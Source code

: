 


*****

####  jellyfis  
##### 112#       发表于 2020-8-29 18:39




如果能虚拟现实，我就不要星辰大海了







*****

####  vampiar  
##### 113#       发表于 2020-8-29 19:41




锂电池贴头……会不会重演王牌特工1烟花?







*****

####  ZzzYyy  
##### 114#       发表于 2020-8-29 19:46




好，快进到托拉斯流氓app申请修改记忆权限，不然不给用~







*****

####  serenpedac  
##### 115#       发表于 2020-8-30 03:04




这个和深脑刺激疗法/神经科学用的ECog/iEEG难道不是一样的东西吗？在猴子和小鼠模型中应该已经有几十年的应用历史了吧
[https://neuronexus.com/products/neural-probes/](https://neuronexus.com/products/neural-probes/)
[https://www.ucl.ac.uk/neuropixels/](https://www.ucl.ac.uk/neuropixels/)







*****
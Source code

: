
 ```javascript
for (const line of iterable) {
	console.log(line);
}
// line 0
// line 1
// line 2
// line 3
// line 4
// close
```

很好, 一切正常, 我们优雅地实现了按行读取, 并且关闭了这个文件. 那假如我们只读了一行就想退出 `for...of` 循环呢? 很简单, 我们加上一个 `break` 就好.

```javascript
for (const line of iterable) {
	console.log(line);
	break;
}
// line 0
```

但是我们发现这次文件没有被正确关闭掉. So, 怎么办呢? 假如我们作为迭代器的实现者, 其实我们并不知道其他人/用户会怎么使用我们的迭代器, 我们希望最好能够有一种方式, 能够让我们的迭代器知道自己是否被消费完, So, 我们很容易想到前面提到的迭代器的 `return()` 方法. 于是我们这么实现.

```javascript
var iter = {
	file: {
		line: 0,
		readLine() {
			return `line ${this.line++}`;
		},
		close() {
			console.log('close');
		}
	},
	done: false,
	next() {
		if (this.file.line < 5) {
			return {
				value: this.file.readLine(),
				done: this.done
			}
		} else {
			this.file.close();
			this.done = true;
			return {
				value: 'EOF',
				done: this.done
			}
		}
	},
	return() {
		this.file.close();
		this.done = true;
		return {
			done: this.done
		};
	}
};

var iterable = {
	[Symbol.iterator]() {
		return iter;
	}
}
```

* * *

* Assigned task
Please write out exactly the lines from the start of the data through the line that contains "这个和深脑刺激疗法/神经科学", both ends included, and nothing else.

* Answer space
Source code

: 


*****

####  jellyfis  
##### 112#       发表于 2020-8-29 18:39




如果能虚拟现实，我就不要星辰大海了







*****

####  vampiar  
##### 113#       发表于 2020-8-29 19:41




锂电池贴头……会不会重演王牌特工1烟花?







*****

####  ZzzYyy  
##### 114#       发表于 2020-8-29 19:46




好，快进到托拉斯流氓app申请修改记忆权限，不然不给用~







*****

####  serenpedac  
##### 115#       发表于 2020-8-30 03:04




这个和深脑刺激疗法/神经科学用的ECog/iEEG难道不是一样的东西吗？在猴子和小鼠模型中应该已经有几十年的应用历史了吧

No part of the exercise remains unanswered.